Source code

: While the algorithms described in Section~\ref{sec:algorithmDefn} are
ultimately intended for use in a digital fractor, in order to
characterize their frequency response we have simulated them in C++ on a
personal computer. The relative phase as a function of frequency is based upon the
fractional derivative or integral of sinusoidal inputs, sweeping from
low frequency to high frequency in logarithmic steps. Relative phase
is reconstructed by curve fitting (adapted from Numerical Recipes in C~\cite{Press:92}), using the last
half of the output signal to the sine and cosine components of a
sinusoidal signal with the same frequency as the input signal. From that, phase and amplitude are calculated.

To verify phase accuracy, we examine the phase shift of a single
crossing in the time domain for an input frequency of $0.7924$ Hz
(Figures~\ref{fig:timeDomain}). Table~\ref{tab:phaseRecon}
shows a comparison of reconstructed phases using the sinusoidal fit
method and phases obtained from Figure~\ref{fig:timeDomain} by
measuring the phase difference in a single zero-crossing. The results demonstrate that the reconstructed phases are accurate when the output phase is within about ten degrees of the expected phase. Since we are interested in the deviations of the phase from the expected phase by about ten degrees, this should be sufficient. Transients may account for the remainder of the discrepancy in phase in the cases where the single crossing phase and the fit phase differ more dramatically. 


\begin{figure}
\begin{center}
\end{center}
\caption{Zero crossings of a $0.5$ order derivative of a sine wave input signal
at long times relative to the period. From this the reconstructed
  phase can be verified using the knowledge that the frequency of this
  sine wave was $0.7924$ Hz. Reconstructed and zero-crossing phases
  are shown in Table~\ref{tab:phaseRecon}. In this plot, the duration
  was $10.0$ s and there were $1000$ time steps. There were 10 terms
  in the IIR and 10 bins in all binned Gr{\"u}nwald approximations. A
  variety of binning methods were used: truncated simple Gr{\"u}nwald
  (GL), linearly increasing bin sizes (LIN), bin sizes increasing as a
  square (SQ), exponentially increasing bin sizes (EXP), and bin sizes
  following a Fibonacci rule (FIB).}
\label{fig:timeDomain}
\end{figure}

○ ○ ○

The problem: Every line above that includes the word "output" must appear in the answer.

Result of this exercise:
half of the output signal to the sine and cosine components of a
measuring the phase difference in a single zero-crossing. The results demonstrate that the reconstructed phases are accurate when the output phase is within about ten degrees of the expected phase. Since we are interested in the deviations of the phase from the expected phase by about ten degrees, this should be sufficient. Transients may account for the remainder of the discrepancy in phase in the cases where the single crossing phase and the fit phase differ more dramatically. 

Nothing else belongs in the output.